The EC line we chose to study, E.A.hy926, was generously provided by Dr. Cora-Jean Edgell, of the University of North Carolina. After freezing down several vials of cells, we began working on the Alamar Blue assay and a modified CAM assay (Figure 2). In this assay, a collagen raft containing a known angiogenesis inducer, such as bFGF or VEGF, is used to induce vertical blood vessel formation. Embryos are treated with collagen rafts containing either the inducer alone, or both the inducer and a suspected inhibitor. Results are quantified by the percentage of squares in the top piece of nylon mesh which contain newly formed blood vessels.
The primary problem we had was that we were unable to get the collagen solution to solidify. We suspect that the UV treatment that was used to sterilize the solution probably also destroyed its ability to polymerize.
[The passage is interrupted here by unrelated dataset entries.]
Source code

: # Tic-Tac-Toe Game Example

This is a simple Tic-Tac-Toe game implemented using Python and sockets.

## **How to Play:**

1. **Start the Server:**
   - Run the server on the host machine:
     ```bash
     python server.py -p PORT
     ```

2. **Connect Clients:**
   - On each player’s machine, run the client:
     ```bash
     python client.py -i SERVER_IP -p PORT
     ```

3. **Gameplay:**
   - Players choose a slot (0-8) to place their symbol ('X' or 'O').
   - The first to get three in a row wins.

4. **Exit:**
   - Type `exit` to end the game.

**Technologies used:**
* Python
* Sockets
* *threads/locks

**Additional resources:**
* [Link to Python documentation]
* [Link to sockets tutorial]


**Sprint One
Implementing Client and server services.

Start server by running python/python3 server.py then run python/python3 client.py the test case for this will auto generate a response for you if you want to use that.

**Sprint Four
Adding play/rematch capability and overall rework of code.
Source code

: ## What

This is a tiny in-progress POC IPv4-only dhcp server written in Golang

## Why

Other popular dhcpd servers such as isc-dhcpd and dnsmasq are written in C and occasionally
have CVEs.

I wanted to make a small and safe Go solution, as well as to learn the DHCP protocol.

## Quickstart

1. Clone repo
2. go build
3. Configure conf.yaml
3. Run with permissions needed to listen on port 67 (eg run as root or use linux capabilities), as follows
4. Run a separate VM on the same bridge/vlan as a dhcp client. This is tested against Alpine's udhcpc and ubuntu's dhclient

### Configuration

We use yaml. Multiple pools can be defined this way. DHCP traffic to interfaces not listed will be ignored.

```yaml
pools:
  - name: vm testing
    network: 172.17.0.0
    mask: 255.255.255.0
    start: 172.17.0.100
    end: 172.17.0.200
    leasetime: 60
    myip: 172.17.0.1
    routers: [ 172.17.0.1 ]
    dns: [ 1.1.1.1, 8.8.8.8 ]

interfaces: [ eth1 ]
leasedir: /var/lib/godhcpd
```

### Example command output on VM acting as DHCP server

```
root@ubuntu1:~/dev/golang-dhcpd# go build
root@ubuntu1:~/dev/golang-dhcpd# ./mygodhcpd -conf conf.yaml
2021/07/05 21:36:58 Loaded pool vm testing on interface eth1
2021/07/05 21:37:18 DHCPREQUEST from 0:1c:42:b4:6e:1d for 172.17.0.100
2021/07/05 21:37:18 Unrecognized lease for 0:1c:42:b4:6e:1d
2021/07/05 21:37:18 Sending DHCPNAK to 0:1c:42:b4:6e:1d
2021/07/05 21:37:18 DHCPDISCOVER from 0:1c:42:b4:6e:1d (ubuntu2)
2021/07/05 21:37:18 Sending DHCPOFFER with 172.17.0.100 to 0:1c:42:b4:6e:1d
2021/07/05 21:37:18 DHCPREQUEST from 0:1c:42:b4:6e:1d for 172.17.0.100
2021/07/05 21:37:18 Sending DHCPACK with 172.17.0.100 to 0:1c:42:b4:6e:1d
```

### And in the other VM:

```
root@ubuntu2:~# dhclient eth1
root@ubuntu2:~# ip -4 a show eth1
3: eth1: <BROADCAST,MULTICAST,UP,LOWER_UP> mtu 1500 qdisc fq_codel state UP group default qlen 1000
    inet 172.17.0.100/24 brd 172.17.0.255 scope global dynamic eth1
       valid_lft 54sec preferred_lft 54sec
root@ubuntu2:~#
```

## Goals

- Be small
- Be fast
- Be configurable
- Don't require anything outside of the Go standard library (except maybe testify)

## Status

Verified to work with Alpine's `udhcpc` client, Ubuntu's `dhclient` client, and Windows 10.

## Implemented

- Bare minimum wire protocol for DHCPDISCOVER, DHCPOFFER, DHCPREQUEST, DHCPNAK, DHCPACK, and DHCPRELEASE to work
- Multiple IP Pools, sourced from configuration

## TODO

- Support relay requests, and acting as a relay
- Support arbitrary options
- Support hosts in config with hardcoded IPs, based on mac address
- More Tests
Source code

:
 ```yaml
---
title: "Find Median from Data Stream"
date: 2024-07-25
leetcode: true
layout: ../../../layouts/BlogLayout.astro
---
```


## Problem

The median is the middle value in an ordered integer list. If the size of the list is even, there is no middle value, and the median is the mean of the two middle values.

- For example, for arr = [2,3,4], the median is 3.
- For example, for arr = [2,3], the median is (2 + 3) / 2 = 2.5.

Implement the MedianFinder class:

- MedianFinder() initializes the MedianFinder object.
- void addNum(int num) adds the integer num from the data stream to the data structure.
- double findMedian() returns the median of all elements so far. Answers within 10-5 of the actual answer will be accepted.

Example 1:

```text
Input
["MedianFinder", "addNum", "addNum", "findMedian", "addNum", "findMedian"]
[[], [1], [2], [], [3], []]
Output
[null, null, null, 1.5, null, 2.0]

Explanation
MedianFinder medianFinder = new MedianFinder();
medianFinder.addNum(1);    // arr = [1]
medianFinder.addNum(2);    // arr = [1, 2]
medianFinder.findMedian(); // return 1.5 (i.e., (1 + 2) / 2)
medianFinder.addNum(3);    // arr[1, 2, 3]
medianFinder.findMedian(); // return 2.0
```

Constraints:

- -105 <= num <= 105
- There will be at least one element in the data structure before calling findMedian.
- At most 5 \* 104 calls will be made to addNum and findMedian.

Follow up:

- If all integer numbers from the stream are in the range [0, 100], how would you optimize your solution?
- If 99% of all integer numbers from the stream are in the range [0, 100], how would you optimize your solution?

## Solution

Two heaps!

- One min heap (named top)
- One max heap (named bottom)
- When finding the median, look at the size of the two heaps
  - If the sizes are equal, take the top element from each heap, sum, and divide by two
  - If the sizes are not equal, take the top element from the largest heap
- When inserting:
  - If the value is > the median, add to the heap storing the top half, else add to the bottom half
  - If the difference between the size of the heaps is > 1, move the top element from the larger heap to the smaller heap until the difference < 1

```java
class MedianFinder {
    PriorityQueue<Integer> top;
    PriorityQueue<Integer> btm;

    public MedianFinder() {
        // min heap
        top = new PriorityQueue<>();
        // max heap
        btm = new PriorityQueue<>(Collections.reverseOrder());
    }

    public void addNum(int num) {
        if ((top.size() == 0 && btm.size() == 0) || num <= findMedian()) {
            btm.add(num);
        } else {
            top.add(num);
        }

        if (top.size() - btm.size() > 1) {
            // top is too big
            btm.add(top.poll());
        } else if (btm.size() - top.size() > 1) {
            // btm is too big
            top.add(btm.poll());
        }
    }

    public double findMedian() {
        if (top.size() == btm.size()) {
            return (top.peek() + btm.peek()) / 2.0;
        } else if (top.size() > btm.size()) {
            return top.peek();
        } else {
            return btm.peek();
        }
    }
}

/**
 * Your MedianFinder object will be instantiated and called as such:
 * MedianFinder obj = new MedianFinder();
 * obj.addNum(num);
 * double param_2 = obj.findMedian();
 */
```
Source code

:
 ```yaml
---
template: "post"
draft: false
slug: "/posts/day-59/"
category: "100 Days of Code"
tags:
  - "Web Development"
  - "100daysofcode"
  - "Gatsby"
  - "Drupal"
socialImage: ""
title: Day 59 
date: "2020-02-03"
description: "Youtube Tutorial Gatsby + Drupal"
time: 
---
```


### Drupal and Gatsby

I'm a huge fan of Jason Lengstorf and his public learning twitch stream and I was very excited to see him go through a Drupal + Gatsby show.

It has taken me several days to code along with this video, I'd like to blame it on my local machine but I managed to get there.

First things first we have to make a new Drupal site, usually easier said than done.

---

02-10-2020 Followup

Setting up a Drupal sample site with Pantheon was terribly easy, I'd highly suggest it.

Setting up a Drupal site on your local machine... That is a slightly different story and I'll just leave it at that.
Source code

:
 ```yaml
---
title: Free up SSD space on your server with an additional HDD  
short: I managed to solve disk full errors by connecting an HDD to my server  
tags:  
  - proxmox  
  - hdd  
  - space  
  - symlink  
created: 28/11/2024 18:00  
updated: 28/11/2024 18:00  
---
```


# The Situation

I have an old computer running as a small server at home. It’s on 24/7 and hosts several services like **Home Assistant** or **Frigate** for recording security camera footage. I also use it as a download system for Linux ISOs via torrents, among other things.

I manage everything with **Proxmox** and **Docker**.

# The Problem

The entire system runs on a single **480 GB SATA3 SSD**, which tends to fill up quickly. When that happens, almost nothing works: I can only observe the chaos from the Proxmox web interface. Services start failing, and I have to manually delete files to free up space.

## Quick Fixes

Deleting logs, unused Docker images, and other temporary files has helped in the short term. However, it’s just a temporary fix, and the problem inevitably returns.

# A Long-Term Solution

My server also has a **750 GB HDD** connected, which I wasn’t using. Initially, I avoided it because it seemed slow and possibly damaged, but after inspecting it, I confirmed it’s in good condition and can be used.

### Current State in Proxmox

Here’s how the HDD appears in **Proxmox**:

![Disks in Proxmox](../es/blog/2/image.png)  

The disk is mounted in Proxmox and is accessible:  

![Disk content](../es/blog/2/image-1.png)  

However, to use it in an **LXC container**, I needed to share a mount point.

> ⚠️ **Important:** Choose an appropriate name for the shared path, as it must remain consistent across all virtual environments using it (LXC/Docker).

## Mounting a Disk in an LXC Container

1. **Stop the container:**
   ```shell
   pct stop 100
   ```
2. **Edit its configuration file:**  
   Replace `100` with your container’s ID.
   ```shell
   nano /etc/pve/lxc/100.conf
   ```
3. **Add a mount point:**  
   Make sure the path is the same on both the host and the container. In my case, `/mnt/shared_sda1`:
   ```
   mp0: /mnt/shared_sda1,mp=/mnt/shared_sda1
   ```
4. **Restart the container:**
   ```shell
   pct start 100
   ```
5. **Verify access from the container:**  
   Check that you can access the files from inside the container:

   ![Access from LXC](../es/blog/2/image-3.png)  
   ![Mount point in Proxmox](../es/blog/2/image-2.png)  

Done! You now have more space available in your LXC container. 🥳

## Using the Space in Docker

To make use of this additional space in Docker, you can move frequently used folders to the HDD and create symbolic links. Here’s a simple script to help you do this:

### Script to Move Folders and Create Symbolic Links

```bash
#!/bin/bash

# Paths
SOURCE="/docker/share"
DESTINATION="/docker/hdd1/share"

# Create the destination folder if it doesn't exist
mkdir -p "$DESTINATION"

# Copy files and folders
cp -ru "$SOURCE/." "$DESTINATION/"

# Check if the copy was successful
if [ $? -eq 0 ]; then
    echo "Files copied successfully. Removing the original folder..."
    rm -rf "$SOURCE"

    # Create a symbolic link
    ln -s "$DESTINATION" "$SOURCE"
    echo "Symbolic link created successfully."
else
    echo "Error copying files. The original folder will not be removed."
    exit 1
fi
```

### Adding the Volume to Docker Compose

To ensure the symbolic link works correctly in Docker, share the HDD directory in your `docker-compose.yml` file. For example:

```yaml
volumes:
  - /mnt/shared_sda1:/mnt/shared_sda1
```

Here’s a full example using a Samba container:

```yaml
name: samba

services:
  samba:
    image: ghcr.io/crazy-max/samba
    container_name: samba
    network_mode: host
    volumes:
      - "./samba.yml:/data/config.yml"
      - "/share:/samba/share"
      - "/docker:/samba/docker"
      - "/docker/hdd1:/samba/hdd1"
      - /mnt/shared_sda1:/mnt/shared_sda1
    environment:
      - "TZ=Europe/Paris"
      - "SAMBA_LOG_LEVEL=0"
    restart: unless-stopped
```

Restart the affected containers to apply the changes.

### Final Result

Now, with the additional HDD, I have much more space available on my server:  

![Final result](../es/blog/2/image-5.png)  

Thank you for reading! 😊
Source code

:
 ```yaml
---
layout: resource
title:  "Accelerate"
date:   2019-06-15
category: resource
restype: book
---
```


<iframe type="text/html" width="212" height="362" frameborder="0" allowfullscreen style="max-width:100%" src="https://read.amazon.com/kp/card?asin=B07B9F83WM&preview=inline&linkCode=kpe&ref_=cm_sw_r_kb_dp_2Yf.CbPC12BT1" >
Meanwhile, we set up a cell dilution series to determine optimal densities to use in the Alamar Blue assay. In this assay, cells are incubated in media containing Alamar Blue, a substance which can act as a terminal electron acceptor in the electron transport chain, and which changes color, from blue to red, as it is reduced. The amount of color change is determined using a plate reader, and can be correlated to the rate of cell proliferation.
While we expected the wells to begin changing color within approximately 4-6 hours, no substantial color change was observed until 48 hours later. From these results, we knew the cells were either plated at densities much too low for this assay, or that our cells were proliferating very slowly. Within a week, most of our cells were no longer proliferating, a response that we did not suspect from an established cell line. We thawed out some additional cells, but each time they were contaminated a day later, despite treatment with antibiotics. It is possible that the cells were contaminated when they arrived, since these initial cultures were frozen down so early. Since we no longer had a source of ECs, we were unable to test our hypothesis using the approach outlined above.
Since this time, we have obtained some HUVECs (human umbilical vein endothelial cells), and we hope to perform the experimental procedures described above using this new cell line to determine the mechanism by which C. arvensis extract inhibits angiogenesis.